JavaScript inserted using HTML macro cannot be executed
Platform Notice: Data Center - This article applies to Atlassian products on the Data Center platform.
Note that this knowledge base article was created for the Data Center version of the product. Data Center knowledge base articles for non-Data Center-specific features may also work for Server versions of the product, however they have not been tested. Support for Server* products ended on February 15th 2024. If you are running a Server product, you can visit the Atlassian Server end of support announcement to review your migration options.
*Except Fisheye and Crucible
Symptoms
Some JavaScript (specifically those with functions) inserted using the HTML macro cannot be executed upon saving a Confluence page. When previewing the page (using the Editor), the JS can successfully be executed.
Diagnosis
This issue only occurs in Chrome. After saving the page, going to Developer Tool > Console will produce the following error:
Refused to execute a JavaScript script.
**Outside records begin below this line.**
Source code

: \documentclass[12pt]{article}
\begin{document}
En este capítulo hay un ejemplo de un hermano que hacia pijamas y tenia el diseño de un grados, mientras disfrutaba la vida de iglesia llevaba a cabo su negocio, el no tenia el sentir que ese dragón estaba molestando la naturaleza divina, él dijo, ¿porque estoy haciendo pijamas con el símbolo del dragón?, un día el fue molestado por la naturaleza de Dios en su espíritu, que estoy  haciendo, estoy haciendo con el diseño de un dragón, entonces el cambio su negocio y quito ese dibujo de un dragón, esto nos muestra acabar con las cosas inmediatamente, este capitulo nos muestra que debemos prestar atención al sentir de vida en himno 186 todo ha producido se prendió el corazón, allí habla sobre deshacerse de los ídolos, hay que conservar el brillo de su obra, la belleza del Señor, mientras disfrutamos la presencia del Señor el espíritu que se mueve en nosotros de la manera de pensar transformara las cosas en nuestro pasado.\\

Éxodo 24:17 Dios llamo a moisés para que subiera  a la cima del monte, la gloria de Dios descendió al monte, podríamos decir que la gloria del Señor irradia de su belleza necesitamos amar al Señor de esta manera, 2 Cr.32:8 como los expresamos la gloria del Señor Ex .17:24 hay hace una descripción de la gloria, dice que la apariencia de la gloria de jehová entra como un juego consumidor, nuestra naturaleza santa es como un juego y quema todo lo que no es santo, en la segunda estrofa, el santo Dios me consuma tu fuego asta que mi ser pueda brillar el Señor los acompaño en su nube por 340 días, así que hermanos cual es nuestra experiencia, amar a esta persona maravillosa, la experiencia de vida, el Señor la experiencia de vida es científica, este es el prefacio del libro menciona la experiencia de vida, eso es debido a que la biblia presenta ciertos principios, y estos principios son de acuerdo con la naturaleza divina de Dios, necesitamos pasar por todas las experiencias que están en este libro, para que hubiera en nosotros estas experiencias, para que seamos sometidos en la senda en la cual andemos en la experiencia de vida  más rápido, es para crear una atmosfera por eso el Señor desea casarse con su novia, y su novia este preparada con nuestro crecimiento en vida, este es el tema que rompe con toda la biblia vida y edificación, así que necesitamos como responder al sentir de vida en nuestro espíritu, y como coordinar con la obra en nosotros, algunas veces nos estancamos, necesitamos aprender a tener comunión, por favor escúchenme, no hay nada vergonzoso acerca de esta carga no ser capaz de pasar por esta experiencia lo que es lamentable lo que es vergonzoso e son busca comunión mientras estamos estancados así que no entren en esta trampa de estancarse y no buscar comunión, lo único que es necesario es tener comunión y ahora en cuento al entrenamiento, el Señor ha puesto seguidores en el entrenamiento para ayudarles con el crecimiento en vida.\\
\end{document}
Source code of script found within request.
Cause
The error is thrown when the page is saved via a POST and then retrieved via a GET. This is actually a security measure put in place by the Chrome browser in order to prevent XSS (cross-site scripting) attacks.
For more information regarding this, please refer to the following links:
- Security in Depth: New Security Features
- Refused to execute a JavaScript script. Source code of script found within request
Resolution
Refreshing the page will resolve this issue. The JS can actually be executed upon refresh or upon normal viewing.